The 1990’s and early 2000’s saw a renewed push for inclusion of inquiry in K-12 science classrooms within the United States (Barrow, 2006; Crawford, Krajcik, & Marx, 1999). This led to the Next Generation Science Standards (NGSS), which have put renewed emphasis on inquiry and analysis practices within the United States’ science curriculum (NGSS Lead States, 2013). Within this push, a number of frameworks have been developed to facilitate inclusion of scientific communication (Dijk, 2014; Yarden, Norris, & Phillips, 2015). However, the emphasis on communication within scientific inquiry still does not fully reflect how scientists rely on multi-textual communications, including the communal processes of peer-review, in building scientific knowledge. The NGSS include forms of communication (written, oral, discussion, diagrammatic, etc) as part of the 9–12 curriculum; these suggested communication practices are primarily used in limited ways that do not completely align with the ways that scientists use communication practices (NGSS Lead States, 2013). For example, within the practice of “Obtaining, Evaluating, and Communicating Information” there is no explicit description of using scientific communication to construct, inform and help answer a scientific investigation (NGSS Lead States, 2013). This is in direct contrast to how scientists use scientific literature in all parts of investigation, from observation and hypothesis development, to method construction and conclusions (Emerson, 2016). The introductory statement from NGSS regarding the practice of “Obtaining, Evaluating, and Communicating Information”, as well as the language of the practice, implies that the practice itself is meant to help students develop scientific literacy, not necessarily use the skills of reading, writing and review as part of their knowledge construction (NGSS Lead States, 2013):

Being able to read, interpret, and produce scientific and technical text are fundamental practices of science and engineering, as is the ability to communicate clearly and persuasively. Being a critical consumer of information about science and engineering requires the ability to read or view reports of scientific or technological advances or applications (whether found in the press, the Internet, or in a town meeting) … (page15).

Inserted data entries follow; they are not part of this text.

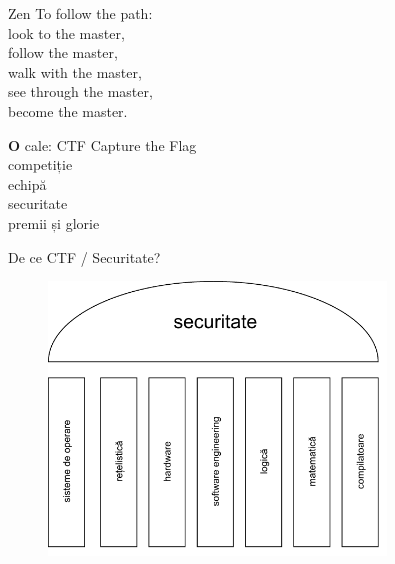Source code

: \documentclass{simple}
\begin{document}
\begin{frame}{Zen}
  To follow the path: \\
  look to the master, \\
  follow the master, \\
  walk with the master, \\
  see through the master, \\
  become the master.
\end{frame}

\begin{frame}{\textbf{O} cale: CTF}
  \centering
  \pause
  \vspace{0.5cm}
  \Large{Capture the Flag} \\
  \pause
  \vspace{0.5cm}
  \Large{competiție} \\
  \pause
  \vspace{0.5cm}
  \Large{echipă} \\
  \pause
  \vspace{0.5cm}
  \Large{securitate} \\
  \pause
  \vspace{0.5cm}
  \Large{premii și glorie}
\end{frame}

\begin{frame}{De ce CTF / Securitate?}
  \begin{figure}[!htbp]
    \centering
    \includegraphics[width=0.8\textwidth]{img/security-deps.pdf}
  \end{figure}
\end{frame}
\end{document}

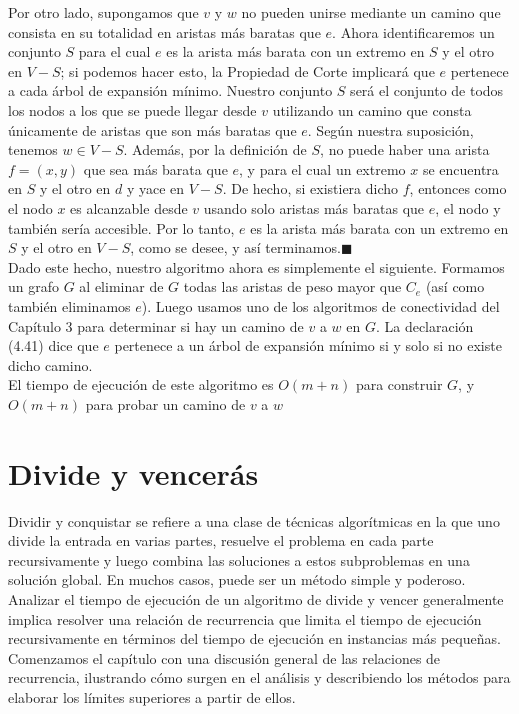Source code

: \documentclass[a4paper]{article}
\begin{document}
Por otro lado, supongamos que $v$ y $w$ no pueden unirse mediante un camino que consista en su totalidad en aristas más baratas que $e$. Ahora identificaremos un conjunto $S$ para el cual $e$ es la arista más barata con un extremo en $S$ y el otro en $V-S$; si podemos hacer esto, la Propiedad de Corte implicará que $e$ pertenece a cada árbol de expansión mínimo. Nuestro conjunto $S$ será el conjunto de todos los nodos a los que se puede llegar desde $v$ utilizando un camino que consta únicamente de aristas que son más baratas que $e$. Según nuestra suposición, tenemos $w \in V-S$. Además, por la definición de $S$, no puede haber una arista $f=(x,y)$ que sea más barata que $e$, y para el cual un extremo $x$ se encuentra en $S$ y el otro en $d$ y yace en $V-S$. De hecho, si existiera dicho $f$, entonces como el nodo $x$ es alcanzable desde $v$ usando solo aristas más baratas que $e$, el nodo y también sería accesible. Por lo tanto, $e$ es la arista más barata con un extremo en $S$ y el otro en $V-S$, como se desee, y así terminamos.$\blacksquare$\\

Dado este hecho, nuestro algoritmo ahora es simplemente el siguiente. Formamos un grafo $G$ al eliminar de $G$ todas las aristas de peso mayor que $C_e$ (así como también eliminamos $e$). Luego usamos uno de los algoritmos de conectividad del Capítulo 3 para determinar si hay un camino de $v$ a $w$ en $G$. La declaración (4.41) dice que $e$ pertenece a un árbol de expansión mínimo si y solo si no existe dicho camino.\\

El tiempo de ejecución de este algoritmo es $O(m+n)$ para construir $G$, y $O(m+n)$ para probar un camino de $v$ a $w$\\


\section{Divide y vencerás}

Dividir y conquistar se refiere a una clase de técnicas algorítmicas en la que uno divide la entrada en varias partes, resuelve el problema en cada parte recursivamente y luego combina las soluciones a estos subproblemas en una solución global. En muchos casos, puede ser un método simple y poderoso.\\

Analizar el tiempo de ejecución de un algoritmo de divide y vencer generalmente implica resolver una relación de recurrencia que limita el tiempo de ejecución recursivamente en términos del tiempo de ejecución en instancias más pequeñas. Comenzamos el capítulo con una discusión general de las relaciones de recurrencia, ilustrando cómo surgen en el análisis y describiendo los métodos para elaborar los límites superiores a partir de ellos.\\
\end{document}
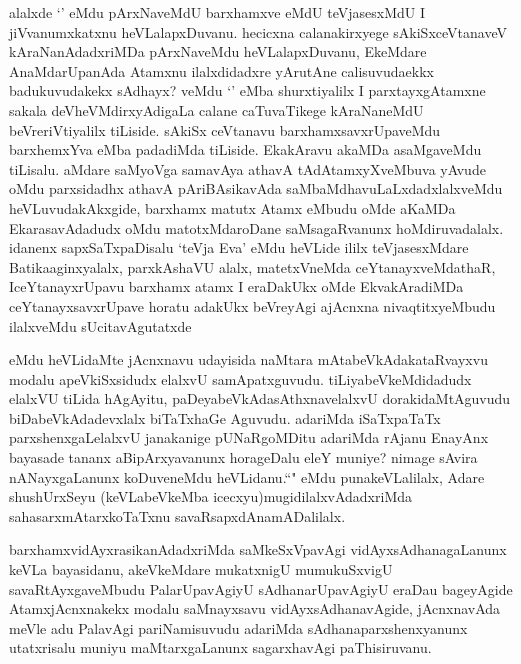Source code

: \begin{artha}
alalxde `\stext' eMdu pArxNaveMdU barxhamxve eMdU teVjasesxMdU I jiVvanumxkatxnu heVLalapxDuvanu. hecicxna calanakirxyege sAkiSxceVtanaveV kAraNanAdadxriMDa pArxNaveMdu heVLalapxDuvanu, EkeMdare AnaMdarUpanAda Atamxnu ilalxdidadxre yArutAne calisuvudaekkx badukuvudakekx sAdhayx? veMdu `\stext' eMba shurxtiyalilx I parxtayxgAtamxne sakala deVheVMdirxyAdigaLa calane caTuvaTikege kAraNaneMdU beVreriVtiyalilx tiLiside. sAkiSx ceVtanavu barxhamxsavxrUpaveMdu barxhemxYva eMba padadiMda tiLiside. EkakAravu akaMDa asaMgaveMdu tiLisalu. aMdare saMyoVga samavAya athavA tAdAtamxyXveMbuva yAvude oMdu parxsidadhx athavA pAriBAsikavAda saMbaMdhavuLaLxdadxlalxveMdu heVLuvudakAkxgide, barxhamx matutx Atamx eMbudu oMde aKaMDa EkarasavAdadudx oMdu matotxMdaroDane saMsagaRvanunx hoMdiruvadalalx. idanenx sapxSaTxpaDisalu `teVja Eva' eMdu heVLide ililx teVjasesxMdare Batikaaginxyalalx, parxkAshaVU alalx, matetxVneMda ceYtanayxveMdathaR, IceYtanayxrUpavu barxhamx atamx I eraDakUkx oMde EkvakAradiMDa ceYtanayxsavxrUpave horatu adakUkx beVreyAgi ajAcnxna nivaqtitxyeMbudu ilalxveMdu sUcitavAgutatxde
\end{artha}

\begin{artha}
eMdu heVLidaMte jAcnxnavu udayisida naMtara mAtabeVkAdakataRvayxvu modalu apeVkiSxsidudx elalxvU samApatxguvudu. tiLiyabeVkeMdidadudx elalxVU tiLida hAgAyitu, paDeyabeVkAdasAthxnavelalxvU dorakidaMtAguvudu biDabeVkAdadevxlalx biTaTxhaGe Aguvudu. adariMda iSaTxpaTaTx parxshenxgaLelalxvU janakanige pUNaRgoMDitu adariMda rAjanu EnayAnx bayasade tananx aBipArxyavanunx horageDalu eleY muniye? nimage sAvira nANayxgaLanunx koDuveneMdu heVLidanu.``\stext" eMdu punakeVLalilalx, Adare shushUrxSeyu (keVLabeVkeMba icecxyu)mugidilalxvAdadxriMda sahasarxmAtarxkoTaTxnu savaRsapxdAnamADalilalx.
\end{artha}

\begin{artha}
barxhamxvidAyxrasikanAdadxriMda saMkeSxVpavAgi vidAyxsAdhanagaLanunx keVLa bayasidanu, akeVkeMdare mukatxnigU mumukuSxvigU savaRtAyxgaveMbudu PalarUpavAgiyU sAdhanarUpavAgiyU eraDau bageyAgide AtamxjAcnxnakekx modalu saMnayxsavu vidAyxsAdhanavAgide, jAcnxnavAda meVle adu PalavAgi pariNamisuvudu adariMda sAdhanaparxshenxyanunx utatxrisalu muniyu maMtarxgaLanunx sagarxhavAgi paThisiruvanu.
\end{artha}
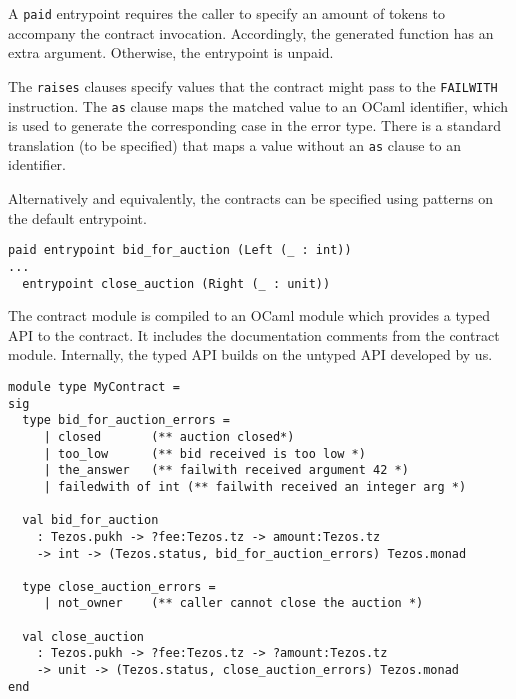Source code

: \documentclass[a4paper]{llncs}
\begin{document}
A \lstinline/paid/ entrypoint requires the caller to specify an amount of tokens to
accompany the contract invocation. Accordingly, the generated function has an extra
argument. Otherwise, the entrypoint is unpaid. 

The \lstinline/raises/ clauses specify values that the contract might
pass to the \texttt{FAILWITH} instruction. The \lstinline/as/ clause
maps the matched value to an OCaml identifier, which is used to
generate the corresponding case in the error type. There is a standard
translation (to be specified) that maps a value without an
\lstinline/as/ clause to an identifier.

Alternatively and equivalently, the contracts can be specified using
patterns on the default entrypoint.

\begin{lstlisting}[caption={Alternative syntax for entrypoints},label={lst:alternative-syntax}]
  paid entrypoint bid_for_auction (Left (_ : int))
...
  entrypoint close_auction (Right (_ : unit))
\end{lstlisting}

The contract module is compiled to an OCaml module which provides a typed API to the
contract. It includes the documentation comments from the contract
module. Internally, the typed API builds on the untyped API developed
by us. 

\begin{lstlisting}[caption={Generated signature},label={lst:generated-signature}]
module type MyContract =
sig
  type bid_for_auction_errors = 
     | closed       (** auction closed*)
     | too_low      (** bid received is too low *)
     | the_answer   (** failwith received argument 42 *)
     | failedwith of int (** failwith received an integer arg *)

  val bid_for_auction
    : Tezos.pukh -> ?fee:Tezos.tz -> amount:Tezos.tz
    -> int -> (Tezos.status, bid_for_auction_errors) Tezos.monad

  type close_auction_errors = 
     | not_owner    (** caller cannot close the auction *)

  val close_auction
    : Tezos.pukh -> ?fee:Tezos.tz -> ?amount:Tezos.tz
    -> unit -> (Tezos.status, close_auction_errors) Tezos.monad
end
\end{lstlisting}
\end{document}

Even recent assessment tools for scientific inquiry further demonstrate that the skills of communication are not considered an integrated part of scientific inquiry. While these tools assess analytic skills and tenets of inquiry theory, they do not explicitly assess students’ understanding of the complex and integrated roles of communication in building scientific knowledge (Deane, Nomme, Jeffery, Pollock, & Birol, 2014; Lederman et al., 2019). The widely cited assessment tool “Views about Scientific Inquiry” is able to look at nuanced understandings of science inquiry (Lederman et al., 2014). However, this assessment does not include explicit reference to the various ways in which communication is critical to science inquiry. Part of this omission may be due to the fact that scientists largely use, and communicate through, the primary literature in their work, which may not be as amenable or accessible to the K-12 STEM classroom (Tenopir & King, 2004). Thus, the lack of primary resources accessible to students, lack of teacher awareness and comfort with primary literature, or lack of time to devote to authentic literacy sources could contribute to the continued overall neglect of authentic communication practices in the STEM classroom (Moje, 2008; O’Brien, Stewart, & Moje, 1995; Pearson, Moje, & Greenleaf, 2010). We posit that excluding the primary literature process within inquiry may undermine how students understand scientific knowledge construction.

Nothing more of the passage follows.